Abstract
Helen Smith, J. Kenney-Herbert and L. Knowles, Reaside Clinic, Birmingham, United Kingdom:
We would like to report a case of diabetic ketoacidosis in a 40-year-old Afro-Caribbean man with a diagnosis of paranoid schizophrenia after commencing clozapine therapy. He was admitted to a Regional Secure Unit in August 1996 under Section 3 of the Mental Health Act 1983. He was born in Jamaica. He came to the United Kingdom as a child and has a 20-year history of mental illness. When detained, he was actively psychotic and was restarted on antipsychotic medication (flupenthixol decanoate 400 mg weekly and chlorpromazine 200 mg four times a day). This led to some improvement in his mental state. However, it remained unstable, and attempts to move the patient to less supportive and more stimulating environments resulted in a marked deterioration in his condition on a number of occasions. In view of the failure of conventional medication, a trial of clozapine was discussed with the patient. No contraindications were noted and he was started on a standard treatment regime. This had to be modified to a slower increase as the patient was experiencing excessive sedation. He also complained of nocturnal incontinence and other symptoms consistent with postural hypertension. These failed to settle and by day 16 he was confused and smelt strongly of ketones. His blood glucose was 55 mmol/L, sodium 131 mmol/L, potassium 7 mmol/L. He was diagnosed as having diabetic ketoacidosis and transferred to a general hospital for treatment. His ketoacidosis settled uneventfully on a reducing regime of insulin and he was transferred back to a psychiatric unit requiring 30 units twice daily of human mixtard.

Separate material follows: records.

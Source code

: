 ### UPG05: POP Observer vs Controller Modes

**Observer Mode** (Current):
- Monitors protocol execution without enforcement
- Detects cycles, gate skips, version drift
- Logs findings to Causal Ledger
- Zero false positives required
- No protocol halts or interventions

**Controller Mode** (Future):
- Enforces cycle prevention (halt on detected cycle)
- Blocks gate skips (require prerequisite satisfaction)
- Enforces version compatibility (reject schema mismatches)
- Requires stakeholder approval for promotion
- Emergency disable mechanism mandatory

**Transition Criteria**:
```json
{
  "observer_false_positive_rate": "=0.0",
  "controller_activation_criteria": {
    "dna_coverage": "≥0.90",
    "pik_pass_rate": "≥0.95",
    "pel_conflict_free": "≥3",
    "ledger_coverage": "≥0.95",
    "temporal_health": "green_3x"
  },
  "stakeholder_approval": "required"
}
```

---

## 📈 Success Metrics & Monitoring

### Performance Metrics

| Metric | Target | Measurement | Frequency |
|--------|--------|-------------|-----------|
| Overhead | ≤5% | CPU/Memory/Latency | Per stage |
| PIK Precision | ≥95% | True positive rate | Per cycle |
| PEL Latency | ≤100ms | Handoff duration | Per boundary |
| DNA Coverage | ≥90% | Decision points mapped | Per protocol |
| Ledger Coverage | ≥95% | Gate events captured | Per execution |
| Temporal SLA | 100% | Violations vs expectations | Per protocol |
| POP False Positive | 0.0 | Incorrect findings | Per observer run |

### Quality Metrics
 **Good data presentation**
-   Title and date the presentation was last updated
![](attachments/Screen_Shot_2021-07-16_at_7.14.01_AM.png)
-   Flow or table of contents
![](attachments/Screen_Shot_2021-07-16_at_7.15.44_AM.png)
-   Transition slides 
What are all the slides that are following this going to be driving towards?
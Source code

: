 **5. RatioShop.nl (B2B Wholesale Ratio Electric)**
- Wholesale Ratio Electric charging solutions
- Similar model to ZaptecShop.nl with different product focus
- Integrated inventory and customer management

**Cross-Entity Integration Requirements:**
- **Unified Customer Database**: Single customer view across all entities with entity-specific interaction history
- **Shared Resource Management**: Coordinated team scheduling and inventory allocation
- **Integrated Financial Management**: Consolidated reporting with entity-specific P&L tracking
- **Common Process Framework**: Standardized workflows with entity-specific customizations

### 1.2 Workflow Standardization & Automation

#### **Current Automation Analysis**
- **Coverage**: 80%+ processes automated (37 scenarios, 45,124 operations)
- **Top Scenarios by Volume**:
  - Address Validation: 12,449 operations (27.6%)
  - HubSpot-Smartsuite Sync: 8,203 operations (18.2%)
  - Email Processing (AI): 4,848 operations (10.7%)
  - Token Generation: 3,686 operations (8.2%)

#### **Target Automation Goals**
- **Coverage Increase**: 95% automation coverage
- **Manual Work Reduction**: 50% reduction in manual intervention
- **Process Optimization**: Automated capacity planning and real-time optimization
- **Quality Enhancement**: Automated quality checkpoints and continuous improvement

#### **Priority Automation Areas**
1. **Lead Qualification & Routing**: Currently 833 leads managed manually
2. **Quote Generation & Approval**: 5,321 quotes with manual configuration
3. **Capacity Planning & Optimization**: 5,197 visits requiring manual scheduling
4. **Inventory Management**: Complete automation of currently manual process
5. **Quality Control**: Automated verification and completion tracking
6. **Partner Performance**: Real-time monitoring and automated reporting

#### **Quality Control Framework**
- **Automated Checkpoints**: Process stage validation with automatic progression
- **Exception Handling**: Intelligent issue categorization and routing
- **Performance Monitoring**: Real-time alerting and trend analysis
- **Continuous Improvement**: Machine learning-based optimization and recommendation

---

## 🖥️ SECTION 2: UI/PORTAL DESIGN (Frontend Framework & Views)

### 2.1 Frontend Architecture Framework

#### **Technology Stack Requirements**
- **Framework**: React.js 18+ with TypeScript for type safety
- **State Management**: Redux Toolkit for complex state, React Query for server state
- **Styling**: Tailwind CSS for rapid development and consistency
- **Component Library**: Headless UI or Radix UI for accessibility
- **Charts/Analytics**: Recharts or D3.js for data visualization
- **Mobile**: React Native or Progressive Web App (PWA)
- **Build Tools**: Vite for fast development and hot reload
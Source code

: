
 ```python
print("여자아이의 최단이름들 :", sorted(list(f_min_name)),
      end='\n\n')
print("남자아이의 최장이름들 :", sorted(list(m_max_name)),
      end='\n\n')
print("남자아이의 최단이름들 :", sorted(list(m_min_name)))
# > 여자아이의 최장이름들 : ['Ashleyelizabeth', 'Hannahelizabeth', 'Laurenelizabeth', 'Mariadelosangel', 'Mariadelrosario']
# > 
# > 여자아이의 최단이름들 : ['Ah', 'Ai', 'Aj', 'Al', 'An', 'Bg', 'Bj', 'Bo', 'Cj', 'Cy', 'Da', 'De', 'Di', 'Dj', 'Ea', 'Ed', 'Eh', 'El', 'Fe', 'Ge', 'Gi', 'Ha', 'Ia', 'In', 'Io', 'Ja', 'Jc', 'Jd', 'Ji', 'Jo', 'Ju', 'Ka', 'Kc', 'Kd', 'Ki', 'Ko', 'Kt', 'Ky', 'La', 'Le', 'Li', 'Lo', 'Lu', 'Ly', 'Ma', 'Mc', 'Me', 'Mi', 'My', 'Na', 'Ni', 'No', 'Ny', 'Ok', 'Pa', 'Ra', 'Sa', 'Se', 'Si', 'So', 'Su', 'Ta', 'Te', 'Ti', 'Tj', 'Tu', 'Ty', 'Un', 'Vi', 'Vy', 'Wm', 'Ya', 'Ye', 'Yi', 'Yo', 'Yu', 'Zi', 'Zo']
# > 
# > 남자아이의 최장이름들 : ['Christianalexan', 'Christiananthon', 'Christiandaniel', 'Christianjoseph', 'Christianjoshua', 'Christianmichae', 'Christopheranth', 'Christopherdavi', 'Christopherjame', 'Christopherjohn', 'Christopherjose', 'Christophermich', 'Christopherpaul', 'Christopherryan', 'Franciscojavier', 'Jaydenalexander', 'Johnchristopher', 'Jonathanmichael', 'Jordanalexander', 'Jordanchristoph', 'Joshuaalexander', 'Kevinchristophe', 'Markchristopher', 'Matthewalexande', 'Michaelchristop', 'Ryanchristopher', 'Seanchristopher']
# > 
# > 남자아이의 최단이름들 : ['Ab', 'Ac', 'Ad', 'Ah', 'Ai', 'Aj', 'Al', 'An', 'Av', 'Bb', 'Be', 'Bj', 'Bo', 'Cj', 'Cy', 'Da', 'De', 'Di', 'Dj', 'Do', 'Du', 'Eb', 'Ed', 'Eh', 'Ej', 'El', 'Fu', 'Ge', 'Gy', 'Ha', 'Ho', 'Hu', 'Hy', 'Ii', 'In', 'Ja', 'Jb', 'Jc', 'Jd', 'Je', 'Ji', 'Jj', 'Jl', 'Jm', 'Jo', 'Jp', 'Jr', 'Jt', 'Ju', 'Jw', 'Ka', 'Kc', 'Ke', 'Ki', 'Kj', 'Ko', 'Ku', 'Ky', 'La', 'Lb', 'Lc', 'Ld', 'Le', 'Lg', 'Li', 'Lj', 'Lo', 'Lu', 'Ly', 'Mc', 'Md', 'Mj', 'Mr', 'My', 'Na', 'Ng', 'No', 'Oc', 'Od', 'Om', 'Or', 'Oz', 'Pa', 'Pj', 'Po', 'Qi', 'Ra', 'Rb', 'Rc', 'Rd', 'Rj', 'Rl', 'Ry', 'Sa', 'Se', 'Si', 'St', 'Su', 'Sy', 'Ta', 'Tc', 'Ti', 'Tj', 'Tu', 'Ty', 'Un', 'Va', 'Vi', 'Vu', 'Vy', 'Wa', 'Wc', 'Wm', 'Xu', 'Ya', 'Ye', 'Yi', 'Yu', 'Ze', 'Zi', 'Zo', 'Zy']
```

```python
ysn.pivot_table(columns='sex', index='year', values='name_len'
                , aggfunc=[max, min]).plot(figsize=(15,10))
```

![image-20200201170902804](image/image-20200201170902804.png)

Over the following 4 months, his insulin requirements decreased, although he has continued to require maintenance insulin therapy in the community.
The patient involved had few risk factors for the development of diabetes. He was mildly obese but had no family history of diabetes and no previous evidence of glucose intolerance. His symptoms were initially in keeping with the common recognised side effects of clozapine. It was not until he was ketotic that it became evident that more serious pathology was present.
We found reference to eight similar cases in the literature, four associated with diabetic ketoacidosis [1, 3, 4, 5] and four with hyperglycaemia [2, 3]. In cases associated with the former, three involved males and one female, all had a family history of either Type I or Type II insulin-dependent diabetes and one individual had an impaired glucose tolerance before starting clozapine. Two individuals were already taking lithium and had been doing so for some time. A third was taking risperidone concurrently. Only one individual took clozapine and nothing else. The time of onset of the problem was only identified in four cases and these were 5 and 6 weeks after commencing clozapine therapy. Two patients continued to require insulin after clozapine had been withdrawn.
Of the four cases of hyperglycaemia, all involved males and although none had a family history of insulin-dependent diabetes, two of the individuals themselves had impaired glucose tolerance before starting clozapine. Four of the individuals were black and one white and all were taking other drugs concurrently. These included lithium, rantidine, benzhexol and hydrochlorothiazide, although these had been taken by the individuals for some time prior to the introduction of clozapine with no problems. Only two reports commented on continuing insulin requirements after stopping clozapine, one individual requiring long-term therapy and the other requiring no treatment at all. A further case continued on clozapine despite requiring insulin to control concurrent hyperglycaemia. For these cases, the average onset of symptoms was between 2 weeks and 4 months.
These findings would suggest that clozapine may cause markedly impaired glucose tolerance in some individuals. Although in the case studies described above many patients took other drugs, some of which are known to impair glucose tolerance in their own right, there is at least one example of clozapine causing these problems alone. We would recommend that patients starting on this treatment have their glucose measured prior to the beginning and during the first 6 weeks of therapy. Problems with impaired glucose tolerance may be rare but are potentially life threatening. Simple testing would not only identify this problem quickly but would also be more cost effective than patients being transferred and treated in general hospital settings.